▸ RECORDS SHOWN:
------------------------------------------------------------------------

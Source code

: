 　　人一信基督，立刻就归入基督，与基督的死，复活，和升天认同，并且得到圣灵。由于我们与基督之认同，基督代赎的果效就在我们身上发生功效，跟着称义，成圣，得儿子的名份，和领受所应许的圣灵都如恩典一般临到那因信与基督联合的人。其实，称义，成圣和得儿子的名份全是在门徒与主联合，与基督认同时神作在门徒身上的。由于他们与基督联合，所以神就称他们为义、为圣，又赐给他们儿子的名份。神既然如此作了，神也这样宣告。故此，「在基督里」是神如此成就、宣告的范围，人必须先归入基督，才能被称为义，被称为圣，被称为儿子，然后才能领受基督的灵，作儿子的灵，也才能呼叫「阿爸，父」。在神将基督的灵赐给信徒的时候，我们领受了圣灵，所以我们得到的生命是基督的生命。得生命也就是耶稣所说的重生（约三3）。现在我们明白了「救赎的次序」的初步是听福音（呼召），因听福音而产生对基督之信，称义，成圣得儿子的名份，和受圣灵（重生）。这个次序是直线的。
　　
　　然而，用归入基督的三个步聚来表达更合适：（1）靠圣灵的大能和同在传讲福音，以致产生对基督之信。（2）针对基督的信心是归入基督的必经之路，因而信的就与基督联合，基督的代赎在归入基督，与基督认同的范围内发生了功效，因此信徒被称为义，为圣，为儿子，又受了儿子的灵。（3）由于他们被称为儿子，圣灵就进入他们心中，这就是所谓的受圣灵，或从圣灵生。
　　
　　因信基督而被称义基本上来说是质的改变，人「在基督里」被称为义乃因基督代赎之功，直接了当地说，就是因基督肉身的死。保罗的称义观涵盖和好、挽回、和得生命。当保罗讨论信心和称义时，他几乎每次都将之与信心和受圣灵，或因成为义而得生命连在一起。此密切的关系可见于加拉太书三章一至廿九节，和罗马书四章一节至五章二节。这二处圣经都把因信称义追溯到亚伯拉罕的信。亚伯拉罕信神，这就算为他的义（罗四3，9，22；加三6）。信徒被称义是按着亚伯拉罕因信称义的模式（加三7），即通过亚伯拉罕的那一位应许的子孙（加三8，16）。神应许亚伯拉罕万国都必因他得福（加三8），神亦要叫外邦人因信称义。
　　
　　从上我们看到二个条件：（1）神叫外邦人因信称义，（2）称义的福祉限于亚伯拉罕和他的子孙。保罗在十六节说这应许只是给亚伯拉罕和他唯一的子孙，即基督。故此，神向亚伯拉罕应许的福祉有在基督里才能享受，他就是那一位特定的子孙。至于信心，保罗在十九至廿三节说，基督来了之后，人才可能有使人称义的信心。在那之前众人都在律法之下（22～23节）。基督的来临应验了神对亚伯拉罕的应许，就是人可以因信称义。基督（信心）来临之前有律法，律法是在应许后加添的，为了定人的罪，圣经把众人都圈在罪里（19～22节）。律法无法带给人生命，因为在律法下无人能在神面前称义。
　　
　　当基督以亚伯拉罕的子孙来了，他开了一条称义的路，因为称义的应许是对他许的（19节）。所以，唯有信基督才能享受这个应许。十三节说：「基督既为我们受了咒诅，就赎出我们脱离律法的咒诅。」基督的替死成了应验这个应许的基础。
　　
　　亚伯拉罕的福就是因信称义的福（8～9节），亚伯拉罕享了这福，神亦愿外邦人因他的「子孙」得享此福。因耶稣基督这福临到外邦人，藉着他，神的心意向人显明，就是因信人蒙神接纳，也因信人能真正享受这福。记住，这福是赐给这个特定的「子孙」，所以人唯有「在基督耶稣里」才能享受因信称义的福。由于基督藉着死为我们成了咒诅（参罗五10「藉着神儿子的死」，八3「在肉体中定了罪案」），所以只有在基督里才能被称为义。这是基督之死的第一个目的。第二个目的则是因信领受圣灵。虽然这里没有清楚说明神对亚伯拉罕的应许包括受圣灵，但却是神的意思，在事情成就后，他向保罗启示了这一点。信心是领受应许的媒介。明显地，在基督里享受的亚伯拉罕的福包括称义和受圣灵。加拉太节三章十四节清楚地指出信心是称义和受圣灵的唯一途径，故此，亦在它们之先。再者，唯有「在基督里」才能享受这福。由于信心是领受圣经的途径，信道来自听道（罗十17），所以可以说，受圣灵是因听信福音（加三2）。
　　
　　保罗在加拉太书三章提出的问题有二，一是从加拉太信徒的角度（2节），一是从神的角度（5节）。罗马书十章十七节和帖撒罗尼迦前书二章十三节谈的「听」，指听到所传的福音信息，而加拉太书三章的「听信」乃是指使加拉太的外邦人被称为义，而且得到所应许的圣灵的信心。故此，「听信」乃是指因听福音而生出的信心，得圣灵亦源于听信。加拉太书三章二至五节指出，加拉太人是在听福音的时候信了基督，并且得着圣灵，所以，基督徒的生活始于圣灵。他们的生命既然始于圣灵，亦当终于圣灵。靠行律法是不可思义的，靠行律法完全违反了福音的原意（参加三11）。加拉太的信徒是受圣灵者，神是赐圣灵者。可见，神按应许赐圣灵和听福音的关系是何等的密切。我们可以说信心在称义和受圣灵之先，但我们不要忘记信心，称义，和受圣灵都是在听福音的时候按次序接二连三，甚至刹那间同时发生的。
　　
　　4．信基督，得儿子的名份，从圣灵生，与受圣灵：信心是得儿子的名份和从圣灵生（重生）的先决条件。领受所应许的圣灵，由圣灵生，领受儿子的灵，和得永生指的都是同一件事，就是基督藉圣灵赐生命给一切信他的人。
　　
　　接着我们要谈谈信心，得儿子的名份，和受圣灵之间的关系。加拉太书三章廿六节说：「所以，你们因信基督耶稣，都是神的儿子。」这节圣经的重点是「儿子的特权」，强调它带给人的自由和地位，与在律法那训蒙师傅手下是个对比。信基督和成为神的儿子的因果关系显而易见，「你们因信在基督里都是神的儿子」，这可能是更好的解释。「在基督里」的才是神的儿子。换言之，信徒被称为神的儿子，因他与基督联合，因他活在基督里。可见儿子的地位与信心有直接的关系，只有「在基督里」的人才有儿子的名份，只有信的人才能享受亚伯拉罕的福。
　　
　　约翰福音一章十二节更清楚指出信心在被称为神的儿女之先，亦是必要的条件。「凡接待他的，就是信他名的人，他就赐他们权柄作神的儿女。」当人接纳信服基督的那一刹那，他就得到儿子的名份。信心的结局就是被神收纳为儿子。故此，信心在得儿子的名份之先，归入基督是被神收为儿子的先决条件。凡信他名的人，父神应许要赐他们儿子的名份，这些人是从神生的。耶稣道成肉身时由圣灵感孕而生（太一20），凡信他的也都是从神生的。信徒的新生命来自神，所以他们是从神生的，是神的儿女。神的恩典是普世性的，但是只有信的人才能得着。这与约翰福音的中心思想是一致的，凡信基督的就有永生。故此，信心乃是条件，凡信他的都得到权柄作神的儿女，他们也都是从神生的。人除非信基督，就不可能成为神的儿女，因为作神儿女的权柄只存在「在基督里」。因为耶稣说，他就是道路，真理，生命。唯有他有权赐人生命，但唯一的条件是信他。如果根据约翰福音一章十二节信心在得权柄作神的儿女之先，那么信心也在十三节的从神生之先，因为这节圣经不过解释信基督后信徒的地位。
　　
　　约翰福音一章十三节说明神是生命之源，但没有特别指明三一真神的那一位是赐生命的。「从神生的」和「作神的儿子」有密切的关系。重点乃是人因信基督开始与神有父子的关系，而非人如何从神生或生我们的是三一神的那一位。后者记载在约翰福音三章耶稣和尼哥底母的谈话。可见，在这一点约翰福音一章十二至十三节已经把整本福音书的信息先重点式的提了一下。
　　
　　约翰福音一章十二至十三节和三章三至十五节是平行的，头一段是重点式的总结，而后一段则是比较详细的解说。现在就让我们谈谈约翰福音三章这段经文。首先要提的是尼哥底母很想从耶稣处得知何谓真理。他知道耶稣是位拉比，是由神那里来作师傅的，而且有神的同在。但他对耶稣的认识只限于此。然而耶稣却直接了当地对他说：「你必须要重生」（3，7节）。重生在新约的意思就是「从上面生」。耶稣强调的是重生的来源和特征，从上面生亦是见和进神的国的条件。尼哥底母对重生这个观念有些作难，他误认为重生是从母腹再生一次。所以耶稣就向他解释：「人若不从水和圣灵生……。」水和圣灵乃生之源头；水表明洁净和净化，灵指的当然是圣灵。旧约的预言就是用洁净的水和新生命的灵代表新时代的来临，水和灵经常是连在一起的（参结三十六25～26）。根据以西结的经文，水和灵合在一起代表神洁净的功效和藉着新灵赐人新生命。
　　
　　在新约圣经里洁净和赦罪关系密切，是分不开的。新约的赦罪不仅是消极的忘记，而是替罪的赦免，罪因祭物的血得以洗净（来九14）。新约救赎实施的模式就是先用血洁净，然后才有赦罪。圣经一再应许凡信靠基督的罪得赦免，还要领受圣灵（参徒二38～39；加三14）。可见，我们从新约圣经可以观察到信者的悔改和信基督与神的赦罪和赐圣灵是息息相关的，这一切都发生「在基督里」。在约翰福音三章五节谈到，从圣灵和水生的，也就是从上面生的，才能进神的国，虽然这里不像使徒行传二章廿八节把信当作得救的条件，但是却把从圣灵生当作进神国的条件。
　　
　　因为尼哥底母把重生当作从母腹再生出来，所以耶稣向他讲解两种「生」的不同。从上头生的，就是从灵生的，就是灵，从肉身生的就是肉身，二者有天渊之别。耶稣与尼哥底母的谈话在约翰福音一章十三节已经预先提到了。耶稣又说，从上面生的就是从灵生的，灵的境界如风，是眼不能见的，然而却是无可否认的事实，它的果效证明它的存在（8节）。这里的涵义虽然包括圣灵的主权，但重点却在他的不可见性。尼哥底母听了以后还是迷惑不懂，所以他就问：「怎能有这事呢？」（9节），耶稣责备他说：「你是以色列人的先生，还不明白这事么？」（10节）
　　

------------------------------------------------------------------------

▸ WHAT THE TASK REQUIRES:
With the line holding "然而，用归入基督的三个步聚来" as the first and the line holding "当基督以亚伯拉罕的子孙来了，" as the last, please transcribe exactly the lines of the material above in that range and nothing else.

▸ TASK SOLUTION:
　　然而，用归入基督的三个步聚来表达更合适：（1）靠圣灵的大能和同在传讲福音，以致产生对基督之信。（2）针对基督的信心是归入基督的必经之路，因而信的就与基督联合，基督的代赎在归入基督，与基督认同的范围内发生了功效，因此信徒被称为义，为圣，为儿子，又受了儿子的灵。（3）由于他们被称为儿子，圣灵就进入他们心中，这就是所谓的受圣灵，或从圣灵生。
　　
　　因信基督而被称义基本上来说是质的改变，人「在基督里」被称为义乃因基督代赎之功，直接了当地说，就是因基督肉身的死。保罗的称义观涵盖和好、挽回、和得生命。当保罗讨论信心和称义时，他几乎每次都将之与信心和受圣灵，或因成为义而得生命连在一起。此密切的关系可见于加拉太书三章一至廿九节，和罗马书四章一节至五章二节。这二处圣经都把因信称义追溯到亚伯拉罕的信。亚伯拉罕信神，这就算为他的义（罗四3，9，22；加三6）。信徒被称义是按着亚伯拉罕因信称义的模式（加三7），即通过亚伯拉罕的那一位应许的子孙（加三8，16）。神应许亚伯拉罕万国都必因他得福（加三8），神亦要叫外邦人因信称义。
　　
　　从上我们看到二个条件：（1）神叫外邦人因信称义，（2）称义的福祉限于亚伯拉罕和他的子孙。保罗在十六节说这应许只是给亚伯拉罕和他唯一的子孙，即基督。故此，神向亚伯拉罕应许的福祉有在基督里才能享受，他就是那一位特定的子孙。至于信心，保罗在十九至廿三节说，基督来了之后，人才可能有使人称义的信心。在那之前众人都在律法之下（22～23节）。基督的来临应验了神对亚伯拉罕的应许，就是人可以因信称义。基督（信心）来临之前有律法，律法是在应许后加添的，为了定人的罪，圣经把众人都圈在罪里（19～22节）。律法无法带给人生命，因为在律法下无人能在神面前称义。
　　
　　当基督以亚伯拉罕的子孙来了，他开了一条称义的路，因为称义的应许是对他许的（19节）。所以，唯有信基督才能享受这个应许。十三节说：「基督既为我们受了咒诅，就赎出我们脱离律法的咒诅。」基督的替死成了应验这个应许的基础。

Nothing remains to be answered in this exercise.